In questa dimensione si incontrano e innamorano due ragazze. O almeno tali appaiono. Perché nella realtà sono due persone anziane, una di loro perfino tetraplegica. Quel mondo tutto irreale diviene allora tramite e scampo a una realtà avvilente.

Eppure, c’è un eppure, “la sigaretta non sa di niente”.

In San Junipero c’è un posto: si chiama Quagmire. Per capire di cosa si tratti bisogna ritornare con la mente alle parole di Kelly la notte del suo matrimonio con Yorki.

“Vuoi passare il resto dei tuoi giorni in un luogo in cui niente è realmente importante? E finire come […] tutti quegli inutili, fottuti, idioti al Quagmire che provano di tutto pur di sentire qualcosa?”.

San Junipero non è il mondo reale. È una scappatoia alle brutture della vita. È la distrazione di chi rinuncia a vivere. O di chi, come Yorki, non può farlo pienamente (perché paralizzata).

E non capisce che non può vivere davvero. Niente ha senso. Le sensazioni sono sbaditi riflessi delle emozioni dell’essere davvero vivi.
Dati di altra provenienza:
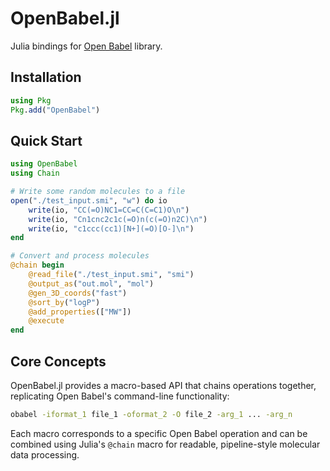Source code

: # OpenBabel.jl

Julia bindings for [Open Babel](https://github.com/openbabel/openbabel) library.

## Installation

```julia
using Pkg
Pkg.add("OpenBabel")
```

## Quick Start

```julia
using OpenBabel
using Chain

# Write some random molecules to a file
open("./test_input.smi", "w") do io
    write(io, "CC(=O)NC1=CC=C(C=C1)O\n")
    write(io, "Cn1cnc2c1c(=O)n(c(=O)n2C)\n")
    write(io, "c1ccc(cc1)[N+](=O)[O-]\n")
end

# Convert and process molecules
@chain begin
    @read_file("./test_input.smi", "smi")
    @output_as("out.mol", "mol")
    @gen_3D_coords("fast")
    @sort_by("logP")
    @add_properties(["MW"])
    @execute
end
```

## Core Concepts

OpenBabel.jl provides a macro-based API that chains operations together, replicating Open Babel's command-line functionality:

```bash
obabel -iformat_1 file_1 -oformat_2 -O file_2 -arg_1 ... -arg_n
```

Each macro corresponds to a specific Open Babel operation and can be combined using Julia's `@chain` macro for readable, pipeline-style molecular data processing.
Non rimane che cercare disperatamente qualcosa di reale nello “sballo”, negli eccessi del Quagmire. Per rendersi disperatamente conto che non esiste nulla di concreto. Per arrendersi all’evidenza che la sigaretta non saprà mai e comunque di niente.

Eppure qualcosa cambia. Qualcosa accade. Kelly cambia idea e decide di consacrarsi a quella “life in plastic”. Tutto per amore. Quell’amore che sembra essere il trait d’union tra le due realtà. Il concreto e vivido sopravvivere dell’unica emozione, perché la più autentica. L’amore trasfuso in un guscio tecnologico (Westworld dice niente?).

Per comprendere a pieno il senso di questo amore forse occorrerebbe vedere Her. Ve lo consiglio vivamente. Molto semplicisticamente parla dell’amore di uno scrittore per un’intelligenza artificiale. Nel corso della narrazione questo amore si trasfonde in qualcosa che non è reale. Che non è fisico. E nella scoperta dell’infinita e immortale natura dell’amore, quell’entità immateriale e senza vita si anima e acquista coscienza di sé perché è “in questo spazio infinito tra le parole che sto trovando me stessa ora”.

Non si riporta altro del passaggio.